<<<<
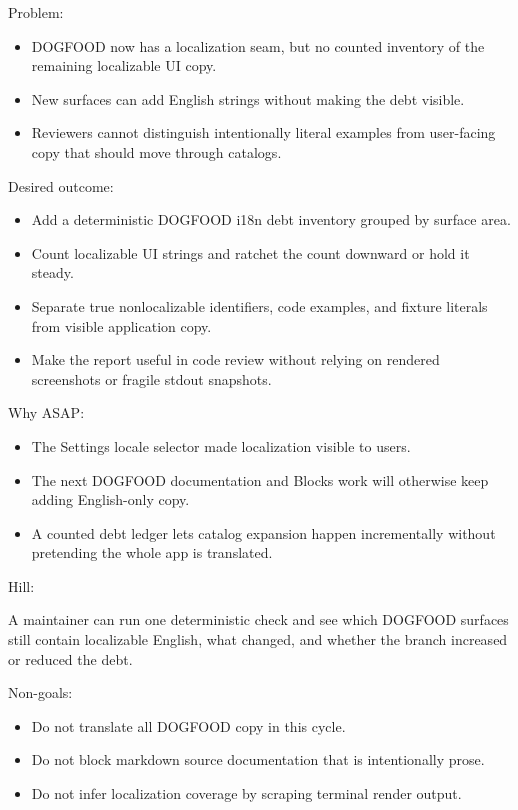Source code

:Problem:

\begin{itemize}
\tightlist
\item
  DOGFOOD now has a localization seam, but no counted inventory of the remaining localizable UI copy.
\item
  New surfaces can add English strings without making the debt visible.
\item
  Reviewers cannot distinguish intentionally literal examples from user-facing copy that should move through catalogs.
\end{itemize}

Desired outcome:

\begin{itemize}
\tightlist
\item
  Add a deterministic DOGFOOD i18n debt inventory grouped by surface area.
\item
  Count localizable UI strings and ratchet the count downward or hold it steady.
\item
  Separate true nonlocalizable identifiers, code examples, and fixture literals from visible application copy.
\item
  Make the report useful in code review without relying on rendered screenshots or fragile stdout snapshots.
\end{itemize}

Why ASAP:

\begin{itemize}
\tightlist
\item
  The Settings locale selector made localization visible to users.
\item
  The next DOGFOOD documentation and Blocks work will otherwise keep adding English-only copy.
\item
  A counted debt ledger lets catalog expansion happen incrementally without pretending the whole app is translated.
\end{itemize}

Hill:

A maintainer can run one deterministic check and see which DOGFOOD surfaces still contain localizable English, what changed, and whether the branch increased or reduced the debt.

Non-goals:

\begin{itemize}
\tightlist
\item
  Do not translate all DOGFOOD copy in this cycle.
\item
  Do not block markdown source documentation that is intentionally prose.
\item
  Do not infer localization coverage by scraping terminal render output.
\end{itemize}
>>>>
Aim of the task:
Select the lines from the entries that include the word "English".

Result for this exercise:
  New surfaces can add English strings without making the debt visible.
  The next DOGFOOD documentation and Blocks work will otherwise keep adding English-only copy.
A maintainer can run one deterministic check and see which DOGFOOD surfaces still contain localizable English, what changed, and whether the branch increased or reduced the debt.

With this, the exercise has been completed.